In summary, while the model indicates a statistically significant relationship between parental education and students’ average total scores, the impact of parental marital status on average total scores appears to be inconclusive based on the coefficients’ statistical significance. Further investigation, possibly with additional variables or interactions, may be needed to better understand the factors influencing students’ performance.
##
## Call:
## lm(formula = Total_avg_scores ~ ParentEduc + ParentMaritalStatus,
## data = data)
##
## Residuals:
## Min 1Q Median 3Q Max
## -56.146 -9.606 0.252 10.222 36.055
##
## Coefficients:
## Estimate Std. Error t value Pr(>|t|)
## (Intercept) 70.14626 0.27038 259.441 < 2e-16 ***
## ParentEducbachelor's degree 2.26240 0.31328 7.222 5.27e-13 ***
## ParentEduchigh school -4.22151 0.27082 -15.588 < 2e-16 ***
## ParentEducmaster's degree 4.93496 0.37345 13.215 < 2e-16 ***
## ParentEducsome college -1.89537 0.26124 -7.255 4.11e-13 ***
## ParentEducsome high school -6.05471 0.27307 -22.173 < 2e-16 ***
## ParentMaritalStatusmarried -0.14677 0.23496 -0.625 0.5322
## ParentMaritalStatussingle -0.46951 0.26913 -1.745 0.0811 .

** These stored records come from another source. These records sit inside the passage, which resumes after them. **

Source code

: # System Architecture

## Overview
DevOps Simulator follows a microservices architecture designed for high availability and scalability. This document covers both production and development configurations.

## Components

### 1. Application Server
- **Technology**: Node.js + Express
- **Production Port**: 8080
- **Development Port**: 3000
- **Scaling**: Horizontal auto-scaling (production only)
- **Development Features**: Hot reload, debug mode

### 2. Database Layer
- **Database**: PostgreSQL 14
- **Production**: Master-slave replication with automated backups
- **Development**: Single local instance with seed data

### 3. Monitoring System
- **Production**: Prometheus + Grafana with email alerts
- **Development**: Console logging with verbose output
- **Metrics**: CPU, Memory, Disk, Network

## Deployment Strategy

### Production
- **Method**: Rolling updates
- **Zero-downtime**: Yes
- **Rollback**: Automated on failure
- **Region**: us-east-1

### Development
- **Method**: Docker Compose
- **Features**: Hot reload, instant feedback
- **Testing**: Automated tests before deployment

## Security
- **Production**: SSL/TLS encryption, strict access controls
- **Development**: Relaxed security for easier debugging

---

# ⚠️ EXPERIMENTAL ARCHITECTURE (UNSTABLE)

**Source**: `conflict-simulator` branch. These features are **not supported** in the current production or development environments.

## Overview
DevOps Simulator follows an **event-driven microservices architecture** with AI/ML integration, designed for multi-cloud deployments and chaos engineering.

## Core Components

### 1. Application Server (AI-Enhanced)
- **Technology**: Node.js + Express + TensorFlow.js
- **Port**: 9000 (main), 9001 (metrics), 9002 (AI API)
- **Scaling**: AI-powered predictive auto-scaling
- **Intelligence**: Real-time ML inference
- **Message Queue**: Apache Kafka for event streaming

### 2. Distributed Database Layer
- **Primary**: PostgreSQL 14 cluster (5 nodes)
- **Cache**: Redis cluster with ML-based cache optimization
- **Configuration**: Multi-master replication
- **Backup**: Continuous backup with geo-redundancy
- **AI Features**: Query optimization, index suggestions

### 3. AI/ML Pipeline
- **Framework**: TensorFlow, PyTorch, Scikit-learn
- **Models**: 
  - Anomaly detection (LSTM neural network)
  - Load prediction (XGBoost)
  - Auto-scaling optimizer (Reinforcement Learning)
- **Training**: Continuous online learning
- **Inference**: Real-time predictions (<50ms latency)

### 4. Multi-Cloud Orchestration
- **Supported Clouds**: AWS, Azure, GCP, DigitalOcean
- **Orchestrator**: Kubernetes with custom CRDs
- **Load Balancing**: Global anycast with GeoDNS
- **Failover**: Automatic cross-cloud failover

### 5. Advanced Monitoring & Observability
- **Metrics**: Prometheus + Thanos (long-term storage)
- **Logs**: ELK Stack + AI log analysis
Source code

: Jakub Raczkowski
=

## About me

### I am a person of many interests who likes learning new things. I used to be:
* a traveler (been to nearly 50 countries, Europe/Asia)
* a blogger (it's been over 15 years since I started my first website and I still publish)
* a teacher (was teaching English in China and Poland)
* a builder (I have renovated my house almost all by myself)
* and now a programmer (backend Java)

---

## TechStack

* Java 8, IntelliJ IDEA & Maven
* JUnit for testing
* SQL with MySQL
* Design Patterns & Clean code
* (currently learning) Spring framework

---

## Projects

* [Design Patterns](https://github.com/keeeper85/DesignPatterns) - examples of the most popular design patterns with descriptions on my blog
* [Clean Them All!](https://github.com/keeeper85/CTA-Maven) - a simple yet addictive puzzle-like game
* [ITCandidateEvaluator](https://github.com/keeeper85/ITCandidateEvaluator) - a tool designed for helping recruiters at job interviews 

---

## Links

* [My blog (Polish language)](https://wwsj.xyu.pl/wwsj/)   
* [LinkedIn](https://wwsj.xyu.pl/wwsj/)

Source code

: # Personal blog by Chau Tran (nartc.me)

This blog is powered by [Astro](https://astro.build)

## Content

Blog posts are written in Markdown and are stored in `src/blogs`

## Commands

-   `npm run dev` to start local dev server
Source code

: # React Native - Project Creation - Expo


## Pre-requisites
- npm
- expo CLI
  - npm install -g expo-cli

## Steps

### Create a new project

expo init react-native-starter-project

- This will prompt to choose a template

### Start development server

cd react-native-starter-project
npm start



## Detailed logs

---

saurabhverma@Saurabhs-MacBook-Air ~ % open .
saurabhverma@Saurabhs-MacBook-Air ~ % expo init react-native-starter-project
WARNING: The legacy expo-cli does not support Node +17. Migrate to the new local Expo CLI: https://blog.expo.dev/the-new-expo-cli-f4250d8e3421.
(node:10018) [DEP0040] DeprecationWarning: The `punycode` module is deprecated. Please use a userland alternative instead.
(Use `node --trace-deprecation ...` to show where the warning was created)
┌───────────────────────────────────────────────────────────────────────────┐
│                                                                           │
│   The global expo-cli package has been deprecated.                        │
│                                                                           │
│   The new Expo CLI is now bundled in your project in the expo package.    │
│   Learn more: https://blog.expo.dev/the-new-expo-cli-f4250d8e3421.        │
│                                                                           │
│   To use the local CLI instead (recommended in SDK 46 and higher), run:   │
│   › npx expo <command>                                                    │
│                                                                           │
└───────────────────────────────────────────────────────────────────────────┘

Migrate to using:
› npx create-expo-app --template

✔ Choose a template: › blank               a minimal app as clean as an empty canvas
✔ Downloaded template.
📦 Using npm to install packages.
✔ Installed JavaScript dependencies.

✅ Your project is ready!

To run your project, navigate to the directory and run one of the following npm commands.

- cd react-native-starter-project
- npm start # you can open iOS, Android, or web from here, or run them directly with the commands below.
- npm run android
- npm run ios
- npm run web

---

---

## ParentMaritalStatuswidowed 0.05709 0.63064 0.091 0.9279
## ---
## Signif. codes: 0 '***' 0.001 '**' 0.01 '*' 0.05 '.' 0.1 ' ' 1
##
## Residual standard error: 14.09 on 27671 degrees of freedom
## Multiple R-squared: 0.04979, Adjusted R-squared: 0.04952
## F-statistic: 181.2 on 8 and 27671 DF, p-value: < 2.2e-16
##
## Call:
## lm(formula = data$Total_avg_scores ~ data$PracticeSport, data = data)
##
## Residuals:
## Min 1Q Median 3Q Max
## -60.096 -9.874 0.237 10.459 32.521
##
## Coefficients:
## Estimate Std. Error t value Pr(>|t|)
## (Intercept) 68.2975 0.6107 111.842 < 2e-16 ***
## data$PracticeSportnever -1.8188 0.6563 -2.771 0.00559 **
## data$PracticeSportregularly 0.7987 0.6279 1.272 0.20332
## data$PracticeSportsometimes -0.4233 0.6229 -0.679 0.49684
## ---
## Signif. codes: 0 '***' 0.001 '**' 0.01 '*' 0.05 '.' 0.1 ' ' 1
##
## Residual standard error: 14.43 on 27676 degrees of freedom
## Multiple R-squared: 0.003435, Adjusted R-squared: 0.003327
## F-statistic: 31.8 on 3 and 27676 DF, p-value: < 2.2e-16
Part 5 - Conclusion
The results of our analysis provide valuable insights into the relationship between parental education, marital status, and students’ academic performance.

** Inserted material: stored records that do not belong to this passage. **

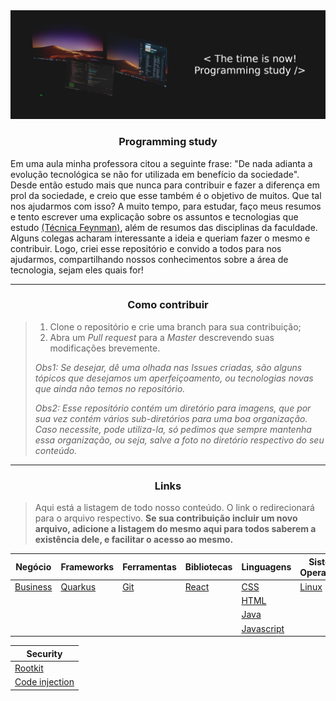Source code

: <img src="imgs/Banner_Programming_Study.jpg"/>

<h3 align="center">Programming study</h3>

Em uma aula minha professora citou a seguinte frase: "De nada adianta a evolução tecnológica se não for utilizada em benefício da sociedade". Desde então estudo mais que nunca para contribuir e fazer a diferença em prol da sociedade, e creio que esse também é o objetivo de muitos. Que tal nos ajudarmos com isso? A muito tempo, para estudar, faço meus resumos e tento escrever uma explicação sobre os assuntos e tecnologias que estudo [(Técnica Feynman)](https://www.youtube.com/watch?v=ks0lH-4H0sA&t=284s), além de resumos das disciplinas da faculdade. Alguns colegas acharam interessante a ideia e queriam fazer o mesmo e contribuir. Logo, criei esse repositório e convido a todos para nos ajudarmos, compartilhando nossos conhecimentos sobre a área de tecnologia, sejam eles quais for!

---

<h3 align="center">Como contribuir</h3>

> 1. Clone o repositório e crie uma branch para sua contribuição;
> 2. Abra um *Pull request* para a *Master* descrevendo suas modificações brevemente.
> 
> *Obs1: Se desejar, dê uma olhada nas *Issues* criadas, são alguns tópicos que desejamos um aperfeiçoamento, ou tecnologias novas que ainda não temos no repositório.* 
> 
> *Obs2: Esse repositório contém um diretório para imagens, que por sua vez contém vários sub-diretórios para uma boa organização. Caso necessite, pode utiliza-la, só pedimos que sempre mantenha essa organização, ou seja, salve a foto no diretório respectivo do seu conteúdo.*

---

<h3 align="center">Links</h3>

> Aqui está a listagem de todo nosso conteúdo. O link o redirecionará para o arquivo respectivo. **Se sua contribuição incluir um novo arquivo, adicione a listagem do mesmo aqui para todos saberem a existência dele, e facilitar o acesso ao mesmo.**

| **Negócio**                       | **Frameworks**                   | **Ferramentas**           | **Bibliotecas**        | **Linguagens**                         | **Sistemas Operacionais**               |
| --------------------------------- | -------------------------------- | ------------------------- | ---------------------- | -------------------------------------- | --------------------------------------- |
| [Business](Business/Business.txt) | [Quarkus](Frameworks/Quarkus.md) | [Git](Ferramentas/Git.md) | [React](Libs/React.md) | [CSS](Linguagens/CSS.md)               | [Linux](Sistemas_Operacionais/Linux.md) |
|                                   |                                  |                           |                        | [HTML](Linguagens/HTML.md)             |                                         |
|                                   |                                  |                           |                        | [Java](Linguagens/Java.md)             |                                         |
|                                   |                                  |                           |                        | [Javascript](Linguagens/Javascript.md) |                                         |

| Security                                     |
| -------------------------------------------- |
| [Rootkit](Security/Rootkit.md)               |
| [Code injection](Security/code_injection.md) |
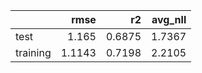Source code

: |          |   rmse |     r2 |   avg_nll |
|:---------|-------:|-------:|----------:|
| test     | 1.165  | 0.6875 |    1.7367 |
| training | 1.1143 | 0.7198 |    2.2105 |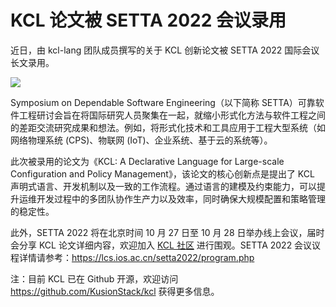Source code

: # KCL 论文被 SETTA 2022 会议录用

近日，由 kcl-lang 团队成员撰写的关于 KCL 创新论文被 SETTA 2022 国际会议长文录用。

![](/img/docs/events/2022/kcl_paper_setta.png)

Symposium on Dependable Software Engineering（以下简称 SETTA）可靠软件工程研讨会旨在将国际研究人员聚集在一起，就缩小形式化方法与软件工程之间的差距交流研究成果和想法。例如，将形式化技术和工具应用于工程大型系统（如网络物理系统 (CPS)、物联网 (IoT)、企业系统、基于云的系统等）。

此次被录用的论文为《KCL: A Declarative Language for Large-scale Configuration and Policy Management》，该论文的核心创新点是提出了 KCL 声明式语言、开发机制以及一致的工作流程。通过语言的建模及约束能力，可以提升运维开发过程中的多团队协作生产力以及效率，同时确保大规模配置和策略管理的稳定性。

此外，SETTA 2022 将在北京时间 10 月 27 日至 10 月 28 日举办线上会议，届时会分享 KCL 论文详细内容，欢迎加入 [KCL 社区](https://github.com/KusionStack/community) 进行围观。SETTA 2022 会议议程详情请参考：https://lcs.ios.ac.cn/setta2022/program.php

注：目前 KCL 已在 Github 开源，欢迎访问 https://github.com/KusionStack/kcl 获得更多信息。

Parental Education: Our analysis reveals a strong positive correlation between parental education level and students’ average exam scores. This suggests that children of parents with higher education levels tend to perform better academically. This finding highlights the importance of parental education as a significant predictor of students’ academic success.

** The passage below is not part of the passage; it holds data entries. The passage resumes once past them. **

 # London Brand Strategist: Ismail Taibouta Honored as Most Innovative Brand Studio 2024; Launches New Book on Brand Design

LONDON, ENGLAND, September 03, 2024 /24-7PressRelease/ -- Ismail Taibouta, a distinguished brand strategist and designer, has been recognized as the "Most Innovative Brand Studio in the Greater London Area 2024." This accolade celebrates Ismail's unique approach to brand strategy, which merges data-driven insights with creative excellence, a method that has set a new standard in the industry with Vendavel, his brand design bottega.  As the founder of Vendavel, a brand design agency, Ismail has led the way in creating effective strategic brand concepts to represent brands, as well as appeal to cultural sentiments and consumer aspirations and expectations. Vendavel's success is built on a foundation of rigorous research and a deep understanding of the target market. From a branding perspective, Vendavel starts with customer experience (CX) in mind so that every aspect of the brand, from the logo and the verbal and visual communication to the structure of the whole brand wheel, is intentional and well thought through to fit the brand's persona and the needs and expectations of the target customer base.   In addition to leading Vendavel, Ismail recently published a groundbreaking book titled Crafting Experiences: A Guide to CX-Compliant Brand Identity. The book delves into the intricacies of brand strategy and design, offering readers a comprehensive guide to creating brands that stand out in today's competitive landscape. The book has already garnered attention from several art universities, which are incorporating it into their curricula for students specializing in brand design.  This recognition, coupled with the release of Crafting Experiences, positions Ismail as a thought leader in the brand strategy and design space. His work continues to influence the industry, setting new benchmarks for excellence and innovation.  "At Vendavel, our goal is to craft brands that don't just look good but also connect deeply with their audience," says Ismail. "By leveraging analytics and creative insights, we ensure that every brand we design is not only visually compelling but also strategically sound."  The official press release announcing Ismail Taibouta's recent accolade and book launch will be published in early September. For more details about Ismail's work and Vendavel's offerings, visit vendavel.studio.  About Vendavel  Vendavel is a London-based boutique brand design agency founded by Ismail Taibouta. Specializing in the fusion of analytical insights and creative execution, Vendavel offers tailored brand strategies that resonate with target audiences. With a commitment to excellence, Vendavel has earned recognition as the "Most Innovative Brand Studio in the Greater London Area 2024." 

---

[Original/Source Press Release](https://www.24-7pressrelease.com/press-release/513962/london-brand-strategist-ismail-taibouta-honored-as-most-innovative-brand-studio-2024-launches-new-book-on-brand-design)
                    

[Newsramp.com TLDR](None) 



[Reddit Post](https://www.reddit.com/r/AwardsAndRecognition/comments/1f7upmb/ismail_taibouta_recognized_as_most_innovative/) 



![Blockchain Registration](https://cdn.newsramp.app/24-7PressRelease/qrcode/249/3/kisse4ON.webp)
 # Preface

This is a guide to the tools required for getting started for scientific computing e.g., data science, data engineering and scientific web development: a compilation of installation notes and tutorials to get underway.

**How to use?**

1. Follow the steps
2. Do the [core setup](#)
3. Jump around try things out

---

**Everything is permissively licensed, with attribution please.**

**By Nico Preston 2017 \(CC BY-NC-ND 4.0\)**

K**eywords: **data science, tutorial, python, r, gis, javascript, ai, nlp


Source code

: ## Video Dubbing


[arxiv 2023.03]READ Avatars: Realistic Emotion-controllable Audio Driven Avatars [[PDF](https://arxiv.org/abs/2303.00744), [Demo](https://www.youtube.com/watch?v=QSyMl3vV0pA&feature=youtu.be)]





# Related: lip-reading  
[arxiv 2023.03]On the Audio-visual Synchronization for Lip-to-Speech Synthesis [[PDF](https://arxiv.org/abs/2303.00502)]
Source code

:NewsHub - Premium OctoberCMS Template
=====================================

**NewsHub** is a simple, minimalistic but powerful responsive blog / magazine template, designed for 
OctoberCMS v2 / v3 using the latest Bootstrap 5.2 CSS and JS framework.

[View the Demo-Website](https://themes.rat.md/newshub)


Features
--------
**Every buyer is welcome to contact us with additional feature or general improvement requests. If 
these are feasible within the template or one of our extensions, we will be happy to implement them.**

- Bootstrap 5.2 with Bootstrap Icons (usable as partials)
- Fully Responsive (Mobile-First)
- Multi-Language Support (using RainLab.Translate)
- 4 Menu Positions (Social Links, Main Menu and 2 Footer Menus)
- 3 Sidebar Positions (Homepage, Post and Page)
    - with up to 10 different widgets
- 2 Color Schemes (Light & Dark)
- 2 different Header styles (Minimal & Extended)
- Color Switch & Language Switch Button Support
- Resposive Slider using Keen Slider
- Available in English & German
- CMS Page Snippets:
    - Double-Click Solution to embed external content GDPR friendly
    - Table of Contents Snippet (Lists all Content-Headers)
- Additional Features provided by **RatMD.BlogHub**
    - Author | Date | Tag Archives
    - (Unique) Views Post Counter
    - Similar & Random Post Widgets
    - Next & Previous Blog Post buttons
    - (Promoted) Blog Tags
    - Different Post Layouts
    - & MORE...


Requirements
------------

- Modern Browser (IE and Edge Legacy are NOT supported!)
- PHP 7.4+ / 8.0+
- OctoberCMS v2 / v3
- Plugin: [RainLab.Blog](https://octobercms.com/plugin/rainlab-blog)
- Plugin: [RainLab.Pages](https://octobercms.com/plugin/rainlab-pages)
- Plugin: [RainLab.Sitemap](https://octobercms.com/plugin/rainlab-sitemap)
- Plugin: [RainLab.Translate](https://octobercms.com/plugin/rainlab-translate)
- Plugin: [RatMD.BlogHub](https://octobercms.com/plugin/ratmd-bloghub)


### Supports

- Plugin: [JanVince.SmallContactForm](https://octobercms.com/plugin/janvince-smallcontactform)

Marital Status: While parental marital status also appears to influence students’ academic performance, its impact is less pronounced compared to parental education level. We observed that the effect of marital status variables on students’ average scores was weaker, indicating that other factors may play a more significant role in determining academic outcomes.
The findings suggest that parents’ educational background significantly influences their children’s success in school. However, while marital status may have some influence, its effect appears to be less significant compared to parental education level. These insights emphasize the importance of supporting and empowering parents, particularly in terms of education, to enhance students’ educational outcomes and overall success.
References
Kimmons, Royce. “ Exam Scores : Exam Scores for Students at a Public School.” Royce Kimmons: Understanding Digital Participation Divides, 2012, roycekimmons.com/tools/generated_data/exams.
“IBISWorld - Industry Market Research, Reports, and Statistics.” IBISWorld Industry Reports, www.ibisworld.com/us/bed/number-of-k-12-students/4251/. Accessed 4 May 2024.